Rakyat Bawah Semakin Susah
A
A
A
PALEMBANG - Kenaikan harga bahan bakar minyak (BBM) jenis premium dan elpiji 12 kilogram membuat masyarakat berpenghasilan rendah semakin kesulitan untuk memenuhi kebutuhan hidup mereka.
“Kami jelas terkejut dengan kenaikan harga elpiji 12kg. Pas beli tadi (kemarin) sudah naik di tingkat pengecer Rp150.000 per tabung. Padahal,sebelumnya hanya Rp138.000 - Rp140.000,” ungkap Febi, warga Patra Plaju Palembang, kemarin.
Kenaikan bahan bakar gas itu, kata dia, secara otomatis berdampak besar terhadap sebagian harga kebutuhan pokok maupun makanan siap saji. “Kalau pemerintah ingin menekan harga subsidi elpi ji 12 kg, harusnya bukan menaikkan harga. Melainkan memangkas biaya yang memberatkan anggaran Pertamina seperti perjalanan dinas, operasional kendaraan, dan optimalisasi SDM.
Bukan justru terus menaikkan harga elpiji,”katanya. Apalagi Pertamina akan menaikkan harga elpiji 12 kg secara berkala sampai Juli 2016 mendatang hingga menuju pada harga ke ekonomian.
Hal itu, kata dia, semakin menyengsarakan rakyat. “Kami minta Pertamina peduli kepada masyarakat soal kenaikan elpiji 12 kg. Tidak serta merta menaikkan elpiji 12 kg per triwulan sekali,”katanya.
Usmadin, petugas pangkalan elpiji Jati Indah Dwikora Palembang mengaku baru mengetahui kenaikan harga elpiji 12kg pada 2 Maret, kemarin. “Sebelum naik, memang harga di tingkat agen Rp129.000 per tabung. Karena kami minta diantarkan langsung. Jadi ditambah dengan biaya operasional. Tidak menutup kemungkinan dengan kenaikan itu harga jual elpiji 12 kg mencapai Rp150.000 per tabung,”jelasnya.
Senior Supervisor External Relation Pertamina Fuel Retail Marketing Region II Sumbagsel Alicia Irzanova menegaskan, pihaknya hanya menetapkan batasan tertinggi harga penjualan elpiji 12 kg di tingkat agen dan SPBU, sedangkan di luar itu bukan menjadi tanggungjawab Pertamina.

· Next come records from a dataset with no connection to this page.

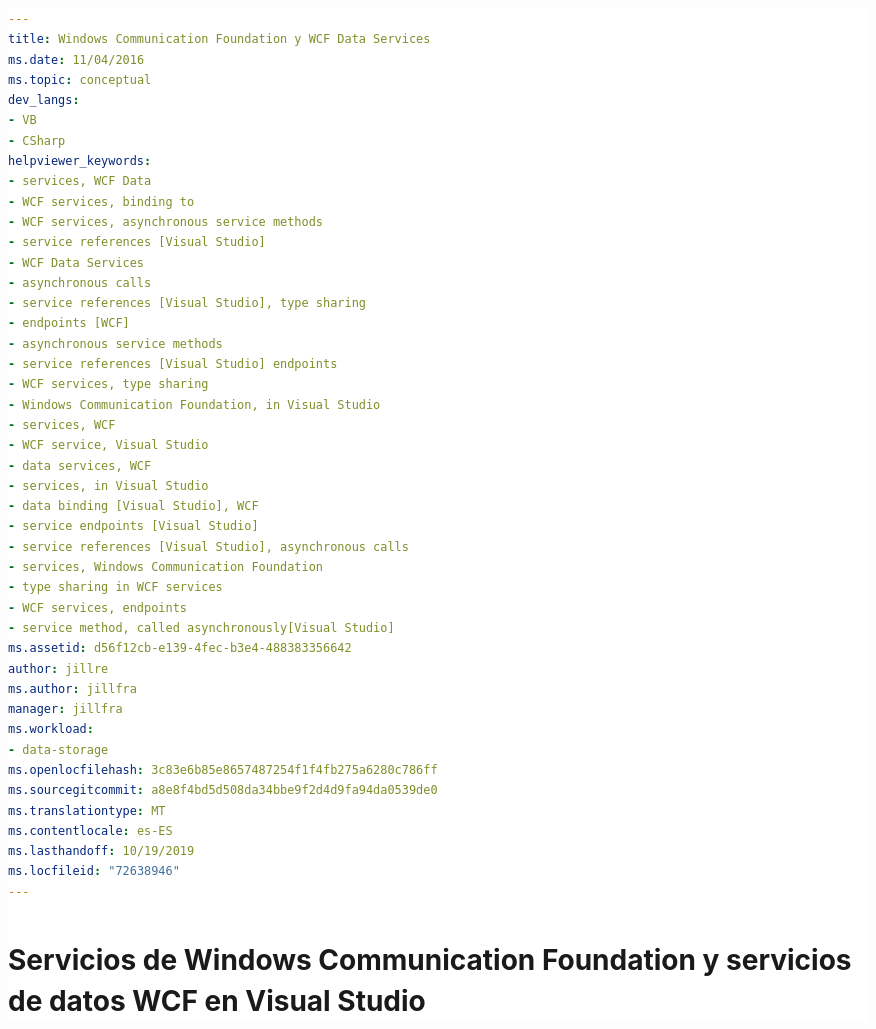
 ```yaml
---
title: Windows Communication Foundation y WCF Data Services
ms.date: 11/04/2016
ms.topic: conceptual
dev_langs:
- VB
- CSharp
helpviewer_keywords:
- services, WCF Data
- WCF services, binding to
- WCF services, asynchronous service methods
- service references [Visual Studio]
- WCF Data Services
- asynchronous calls
- service references [Visual Studio], type sharing
- endpoints [WCF]
- asynchronous service methods
- service references [Visual Studio] endpoints
- WCF services, type sharing
- Windows Communication Foundation, in Visual Studio
- services, WCF
- WCF service, Visual Studio
- data services, WCF
- services, in Visual Studio
- data binding [Visual Studio], WCF
- service endpoints [Visual Studio]
- service references [Visual Studio], asynchronous calls
- services, Windows Communication Foundation
- type sharing in WCF services
- WCF services, endpoints
- service method, called asynchronously[Visual Studio]
ms.assetid: d56f12cb-e139-4fec-b3e4-488383356642
author: jillre
ms.author: jillfra
manager: jillfra
ms.workload:
- data-storage
ms.openlocfilehash: 3c83e6b85e8657487254f1f4fb275a6280c786ff
ms.sourcegitcommit: a8e8f4bd5d508da34bbe9f2d4d9fa94da0539de0
ms.translationtype: MT
ms.contentlocale: es-ES
ms.lasthandoff: 10/19/2019
ms.locfileid: "72638946"
---
```

# <a name="windows-communication-foundation-services-and-wcf-data-services-in-visual-studio"></a>Servicios de Windows Communication Foundation y servicios de datos WCF en Visual Studio
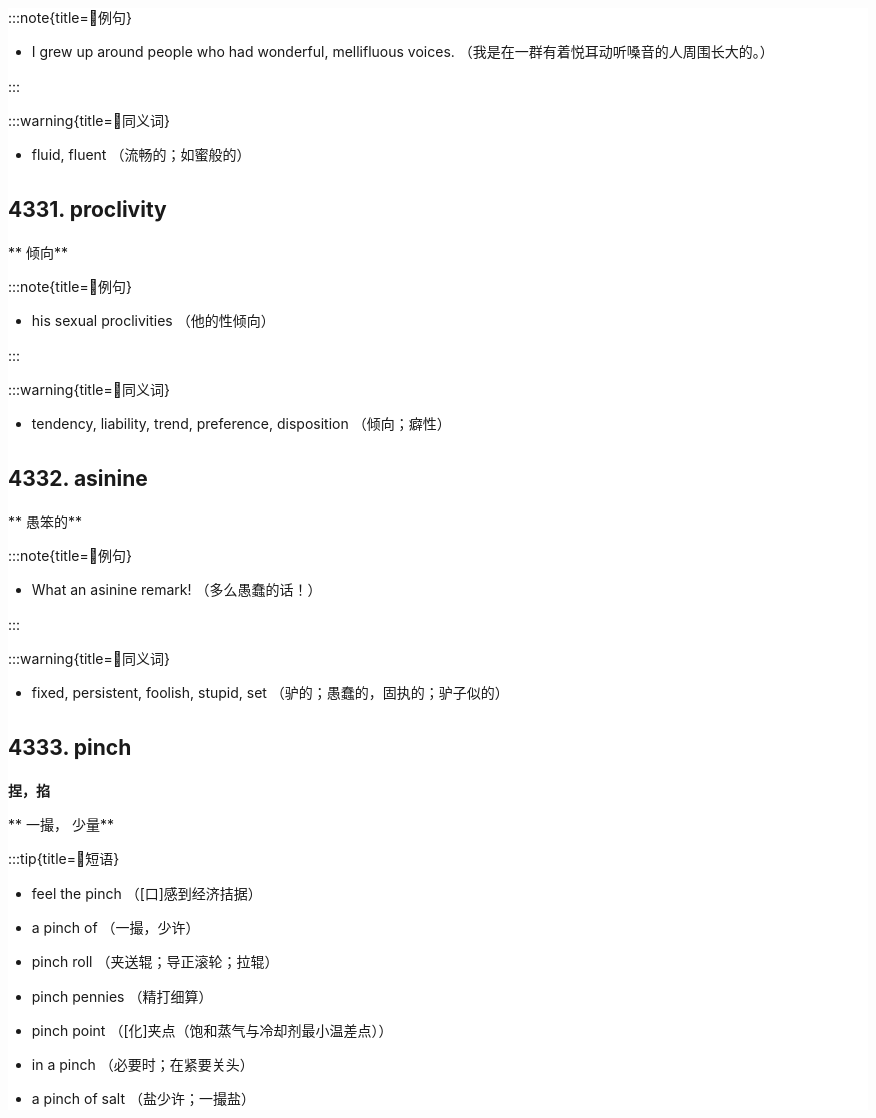 :::note{title=🎤例句}

- I grew up around people who had wonderful, mellifluous voices. （我是在一群有着悦耳动听嗓音的人周围长大的。）

:::

:::warning{title=🤔同义词}

- fluid, fluent （流畅的；如蜜般的）


## 4331. proclivity

** 倾向**

:::note{title=🎤例句}

- his sexual proclivities （他的性倾向）

:::

:::warning{title=🤔同义词}

- tendency, liability, trend, preference, disposition （倾向；癖性）


## 4332. asinine

** 愚笨的**

:::note{title=🎤例句}

- What an asinine remark! （多么愚蠢的话！）

:::

:::warning{title=🤔同义词}

- fixed, persistent, foolish, stupid, set （驴的；愚蠢的，固执的；驴子似的）


## 4333. pinch

**捏，掐**

** 一撮， 少量**

:::tip{title=🤩短语}

- feel the pinch （[口]感到经济拮据）

- a pinch of （一撮，少许）

- pinch roll （夹送辊；导正滚轮；拉辊）

- pinch pennies （精打细算）

- pinch point （[化]夹点（饱和蒸气与冷却剂最小温差点））

- in a pinch （必要时；在紧要关头）

- a pinch of salt （盐少许；一撮盐）
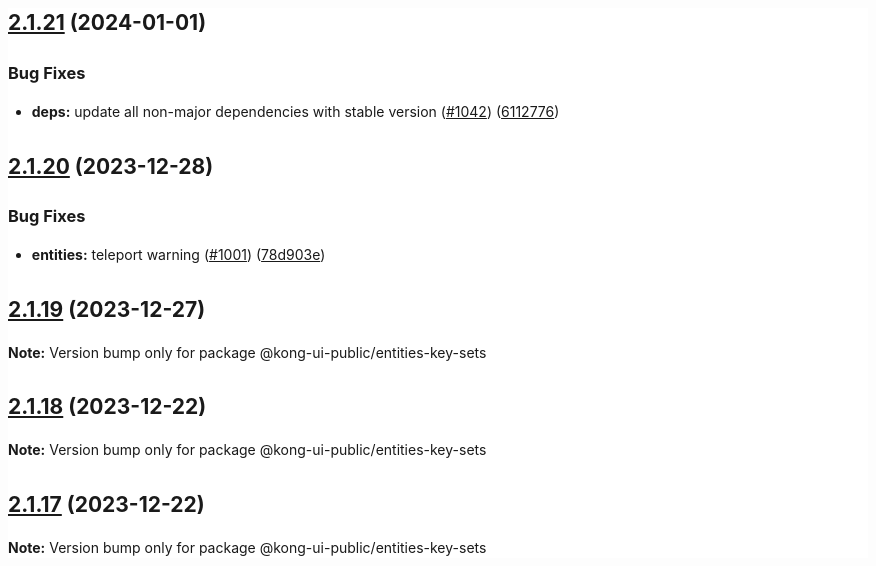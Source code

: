 ## [2.1.21](https://github.com/Kong/public-ui-components/compare/@kong-ui-public/entities-key-sets@2.1.20...@kong-ui-public/entities-key-sets@2.1.21) (2024-01-01)


### Bug Fixes

* **deps:** update all non-major dependencies with stable version ([#1042](https://github.com/Kong/public-ui-components/issues/1042)) ([6112776](https://github.com/Kong/public-ui-components/commit/61127764e7f193177a394e292db30ff11aab0409))





## [2.1.20](https://github.com/Kong/public-ui-components/compare/@kong-ui-public/entities-key-sets@2.1.19...@kong-ui-public/entities-key-sets@2.1.20) (2023-12-28)


### Bug Fixes

* **entities:** teleport warning ([#1001](https://github.com/Kong/public-ui-components/issues/1001)) ([78d903e](https://github.com/Kong/public-ui-components/commit/78d903ec611fc7e23a29b81a482ac92dc54dc23a))





## [2.1.19](https://github.com/Kong/public-ui-components/compare/@kong-ui-public/entities-key-sets@2.1.18...@kong-ui-public/entities-key-sets@2.1.19) (2023-12-27)

**Note:** Version bump only for package @kong-ui-public/entities-key-sets





## [2.1.18](https://github.com/Kong/public-ui-components/compare/@kong-ui-public/entities-key-sets@2.1.17...@kong-ui-public/entities-key-sets@2.1.18) (2023-12-22)

**Note:** Version bump only for package @kong-ui-public/entities-key-sets





## [2.1.17](https://github.com/Kong/public-ui-components/compare/@kong-ui-public/entities-key-sets@2.1.16...@kong-ui-public/entities-key-sets@2.1.17) (2023-12-22)

**Note:** Version bump only for package @kong-ui-public/entities-key-sets



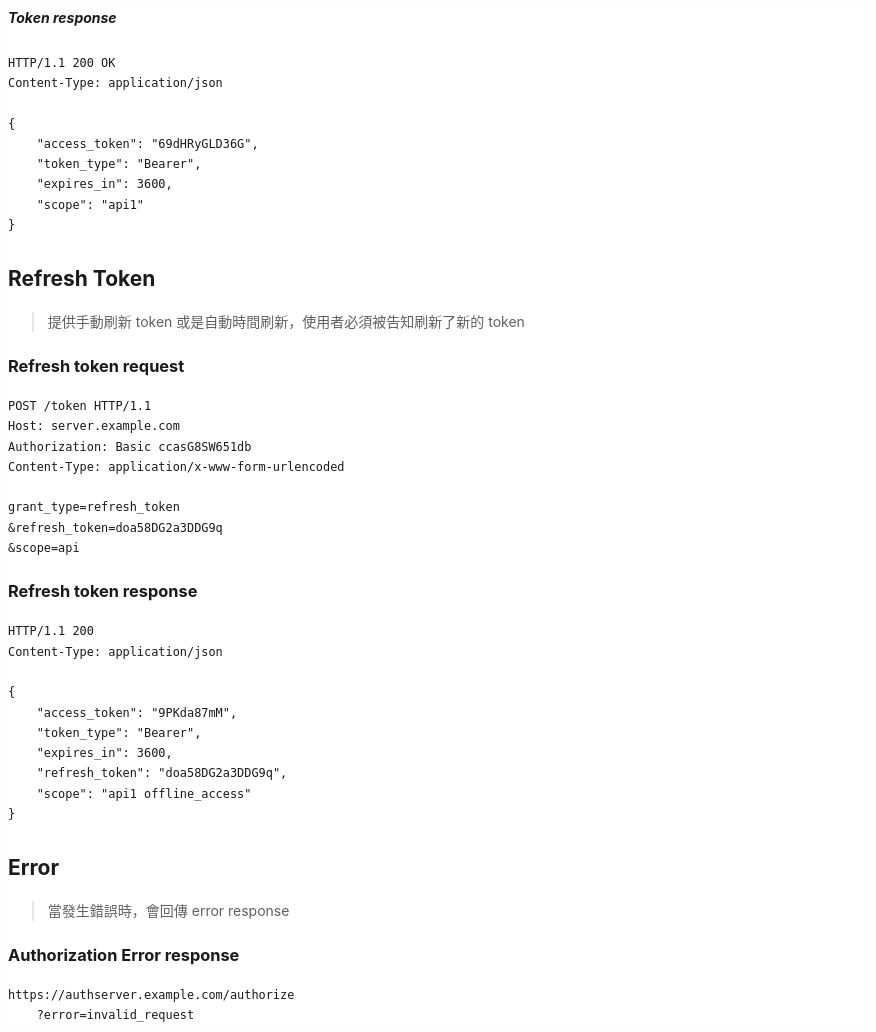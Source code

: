 ##### Token response

```
HTTP/1.1 200 OK
Content-Type: application/json

{
    "access_token": "69dHRyGLD36G",
    "token_type": "Bearer",
    "expires_in": 3600,
    "scope": "api1"
}
```

## Refresh Token

> 提供手動刷新 token 或是自動時間刷新，使用者必須被告知刷新了新的 token

### Refresh token request

```
POST /token HTTP/1.1
Host: server.example.com
Authorization: Basic ccasG8SW651db
Content-Type: application/x-www-form-urlencoded

grant_type=refresh_token
&refresh_token=doa58DG2a3DDG9q
&scope=api
```

### Refresh token response

```
HTTP/1.1 200
Content-Type: application/json

{
    "access_token": "9PKda87mM",
    "token_type": "Bearer",
    "expires_in": 3600,
    "refresh_token": "doa58DG2a3DDG9q",
    "scope": "api1 offline_access"
}
```

## Error

> 當發生錯誤時，會回傳 error response

### Authorization Error response

```
https://authserver.example.com/authorize
    ?error=invalid_request
```
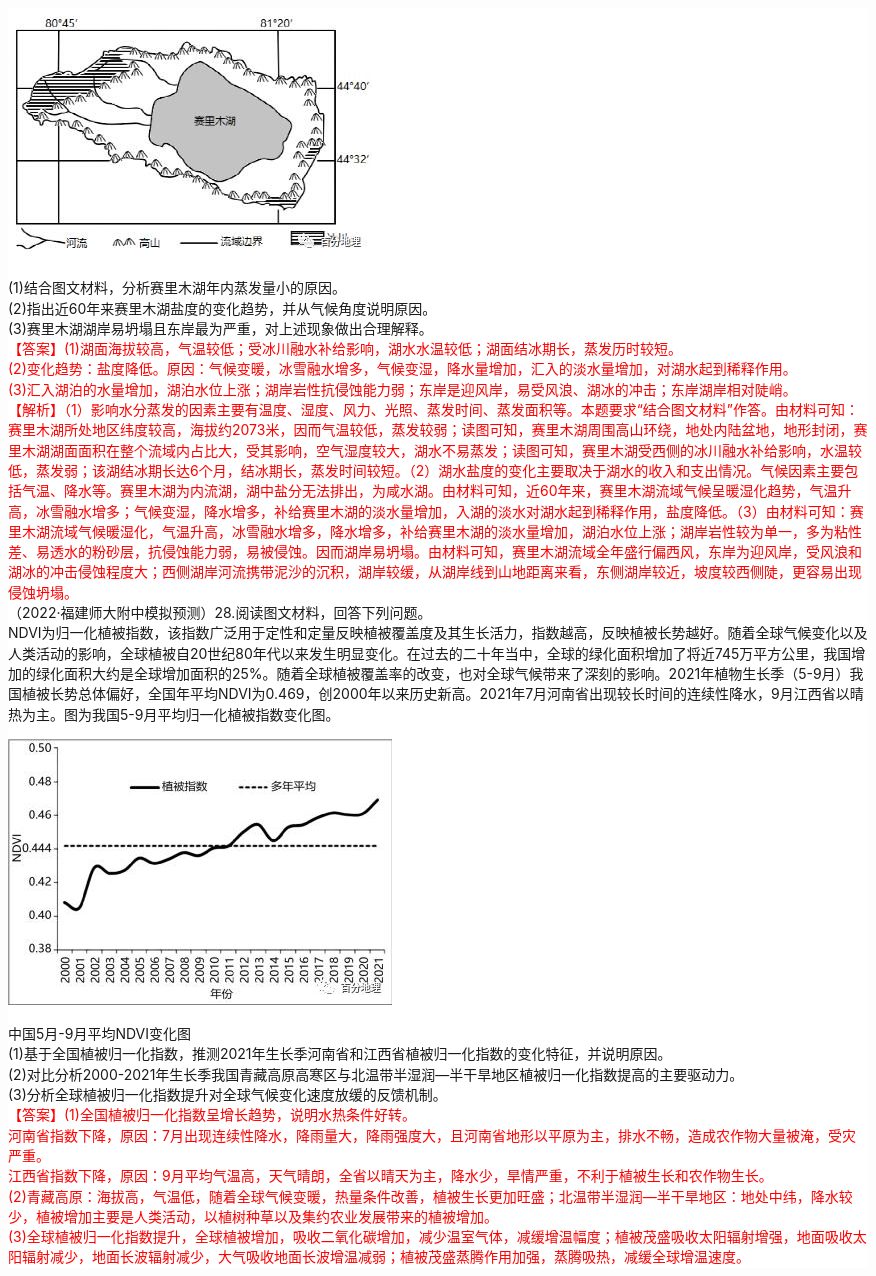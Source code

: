 ![img](../images/微专题之083暖湿化14.jpg)   

(1)结合图文材料，分析赛里木湖年内蒸发量小的原因。   
(2)指出近60年来赛里木湖盐度的变化趋势，并从气候角度说明原因。   
(3)赛里木湖湖岸易坍塌且东岸最为严重，对上述现象做出合理解释。   
<span style="color: rgb(255, 0, 0);">【答案】(1)湖面海拔较高，气温较低；受冰川融水补给影响，湖水水温较低；湖面结冰期长，蒸发历时较短。</span>   
<span style="color: rgb(255, 0, 0);">(2)变化趋势：盐度降低。原因：气候变暖，冰雪融水增多，气候变湿，降水量增加，汇入的淡水量增加，对湖水起到稀释作用。</span>   
<span style="color: rgb(255, 0, 0);">(3)汇入湖泊的水量增加，湖泊水位上涨；湖岸岩性抗侵蚀能力弱；东岸是迎风岸，易受风浪、湖冰的冲击；东岸湖岸相对陡峭。</span>   
<span style="color: rgb(255, 0, 0);">【解析】（1）影响水分蒸发的因素主要有温度、湿度、风力、光照、蒸发时间、蒸发面积等。本题要求“结合图文材料”作答。由材料可知：赛里木湖所处地区纬度较高，海拔约2073米，因而气温较低，蒸发较弱；读图可知，赛里木湖周围高山环绕，地处内陆盆地，地形封闭，赛里木湖湖面面积在整个流域内占比大，受其影响，空气湿度较大，湖水不易蒸发；读图可知，赛里木湖受西侧的冰川融水补给影响，水温较低，蒸发弱；该湖结冰期长达6个月，结冰期长，蒸发时间较短。（2）湖水盐度的变化主要取决于湖水的收入和支出情况。气候因素主要包括气温、降水等。赛里木湖为内流湖，湖中盐分无法排出，为咸水湖。由材料可知，近60年来，赛里木湖流域气候呈暖湿化趋势，气温升高，冰雪融水增多；气候变湿，降水增多，补给赛里木湖的淡水量增加，入湖的淡水对湖水起到稀释作用，盐度降低。（3）由材料可知：赛里木湖流域气候暖湿化，气温升高，冰雪融水增多，降水增多，补给赛里木湖的淡水量增加，湖泊水位上涨；湖岸岩性较为单一，多为粘性差、易透水的粉砂层，抗侵蚀能力弱，易被侵蚀。因而湖岸易坍塌。由材料可知，赛里木湖流域全年盛行偏西风，东岸为迎风岸，受风浪和湖冰的冲击侵蚀程度大；西侧湖岸河流携带泥沙的沉积，湖岸较缓，从湖岸线到山地距离来看，东侧湖岸较近，坡度较西侧陡，更容易出现侵蚀坍塌。</span>   
（2022·福建师大附中模拟预测）28.阅读图文材料，回答下列问题。   
NDVI为归一化植被指数，该指数广泛用于定性和定量反映植被覆盖度及其生长活力，指数越高，反映植被长势越好。随着全球气候变化以及人类活动的影响，全球植被自20世纪80年代以来发生明显变化。在过去的二十年当中，全球的绿化面积增加了将近745万平方公里，我国增加的绿化面积大约是全球增加面积的25%。随着全球植被覆盖率的改变，也对全球气候带来了深刻的影响。2021年植物生长季（5-9月）我国植被长势总体偏好，全国年平均NDVI为0.469，创2000年以来历史新高。2021年7月河南省出现较长时间的连续性降水，9月江西省以晴热为主。图为我国5-9月平均归一化植被指数变化图。   

![img](../images/微专题之083暖湿化15.jpg)   

中国5月-9月平均NDVI变化图   
(1)基于全国植被归一化指数，推测2021年生长季河南省和江西省植被归一化指数的变化特征，并说明原因。   
(2)对比分析2000-2021年生长季我国青藏高原高寒区与北温带半湿润—半干旱地区植被归一化指数提高的主要驱动力。   
(3)分析全球植被归一化指数提升对全球气候变化速度放缓的反馈机制。   
<span style="color: rgb(255, 0, 0);">【答案】(1)全国植被归一化指数呈增长趋势，说明水热条件好转。</span>   
<span style="color: rgb(255, 0, 0);">河南省指数下降，原因：7月出现连续性降水，降雨量大，降雨强度大，且河南省地形以平原为主，排水不畅，造成农作物大量被淹，受灾严重。</span>   
<span style="color: rgb(255, 0, 0);">江西省指数下降，原因：9月平均气温高，天气晴朗，全省以晴天为主，降水少，旱情严重，不利于植被生长和农作物生长。</span>   
<span style="color: rgb(255, 0, 0);">(2)青藏高原：海拔高，气温低，随着全球气候变暖，热量条件改善，植被生长更加旺盛；北温带半湿润—半干旱地区：地处中纬，降水较少，植被增加主要是人类活动，以植树种草以及集约农业发展带来的植被增加。</span>   
<span style="color: rgb(255, 0, 0);">(3)全球植被归一化指数提升，全球植被增加，吸收二氧化碳增加，减少温室气体，减缓增温幅度；植被茂盛吸收太阳辐射增强，地面吸收太阳辐射减少，地面长波辐射减少，大气吸收地面长波增温减弱；植被茂盛蒸腾作用加强，蒸腾吸热，减缓全球增温速度。</span>   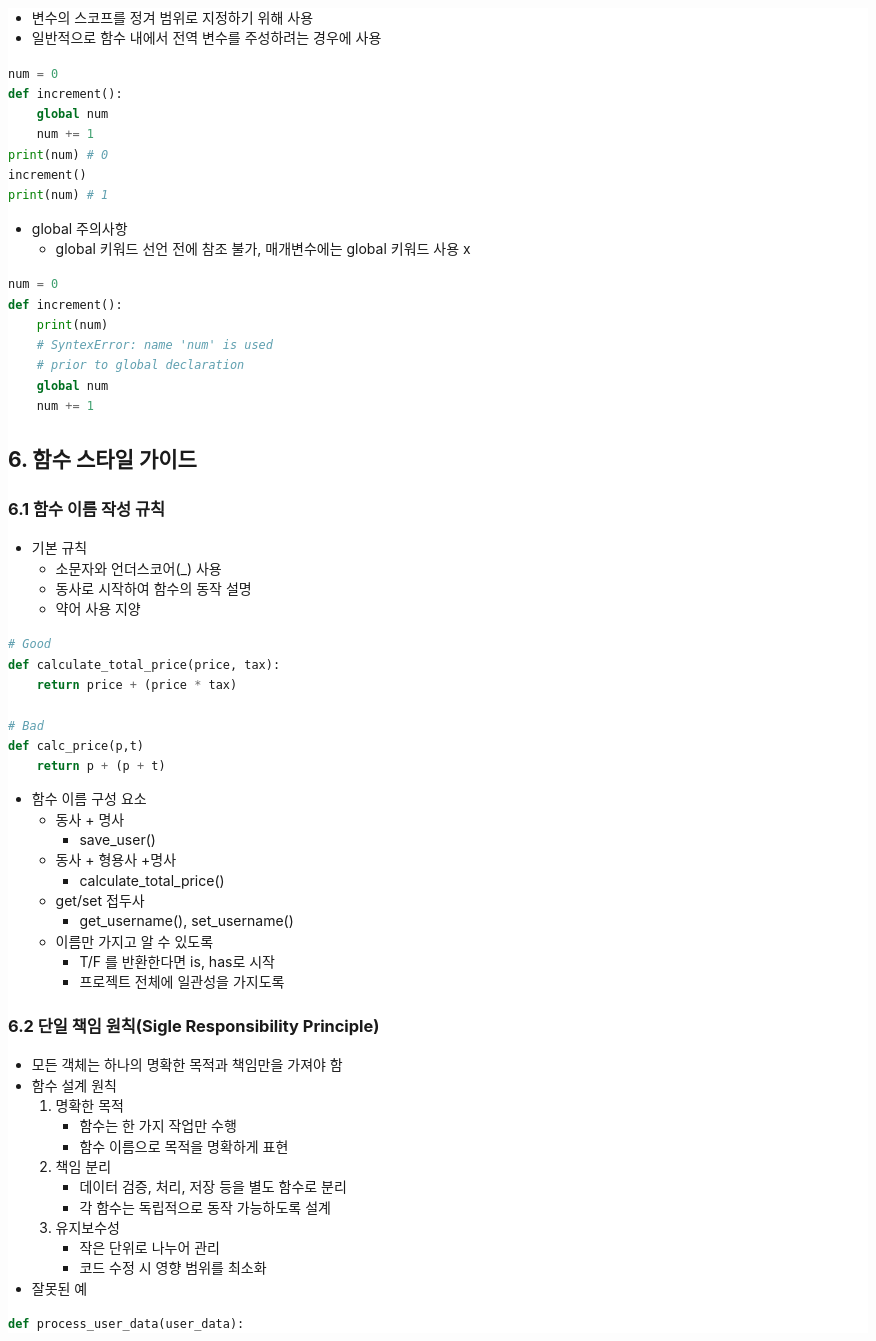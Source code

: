 - 변수의 스코프를 정겨 범위로 지정하기 위해 사용
- 일반적으로 함수 내에서 전역 변수를 주성하려는 경우에 사용
```python
num = 0
def increment():
    global num
    num += 1
print(num) # 0
increment()
print(num) # 1
```
- global 주의사항
    - global 키워드 선언 전에 참조 불가, 매개변수에는 global 키워드 사용 x
```python
num = 0
def increment():
    print(num)
    # SyntexError: name 'num' is used
    # prior to global declaration
    global num
    num += 1
```
## 6. 함수 스타일 가이드
### 6.1 함수 이름 작성 규칙
- 기본 규칙
    - 소문자와 언더스코어(_) 사용
    - 동사로 시작하여 함수의 동작 설명
    - 약어 사용 지양
```python
# Good
def calculate_total_price(price, tax):
    return price + (price * tax)

# Bad
def calc_price(p,t)
    return p + (p + t)
```
- 함수 이름 구성 요소
    - 동사 + 명사
        - save_user()
    - 동사 + 형용사 +명사
        - calculate_total_price()
    - get/set 접두사
        - get_username(), set_username()
    - 이름만 가지고 알 수 있도록
        - T/F 를 반환한다면 is, has로 시작
        - 프로젝트 전체에 일관성을 가지도록
### 6.2 단일 책임 원칙(Sigle Responsibility Principle)
- 모든 객체는 하나의 명확한 목적과 책임만을 가져야 함
- 함수 설계 원칙
    1. 명확한 목적
        - 함수는 한 가지 작업만 수행
        - 함수 이름으로 목적을 명확하게 표현
    2. 책임 분리
        - 데이터 검증, 처리, 저장 등을 별도 함수로 분리
        - 각 함수는 독립적으로 동작 가능하도록 설계
    3. 유지보수성
        - 작은 단위로 나누어 관리
        - 코드 수정 시 영향 범위를 최소화
- 잘못된 예
```python
def process_user_data(user_data):
```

“Kenaikan harga gas elpiji nonsubsidi ini semata-mata didasarkan pada kenaikan harga pasar elpiji sesuai dengan patokan kontrak pada harga pasaran gas elpiji internasional. Jadi masyarakat jangan terkejut jika suatu saat harga elpiji naik atau turun. Harga ini akan terus dilakukan review,” jelasnya, di Palembang kemarin.
Kendati ada kenaikan harga, kata dia, tidak berpengaruh terhadap jumlah suplay ke masyarakat. “Kebutuhan di tahun 2015 mencapai 70.000 kg elpiji per hari,” tandasnya.
Sementara itu, Ketua LIPK Sumsel Tito Dalkuci menjelaskan soal penaikan harga elpiji 12 kg, seharusnya pemerintah terlebih dulu menyosialisasikan kepada masyarakat. Selain itu, pihaknya juga meminta pemerintah menjelaskan dasar penaikan harga elpiji 12 kg secara transparan.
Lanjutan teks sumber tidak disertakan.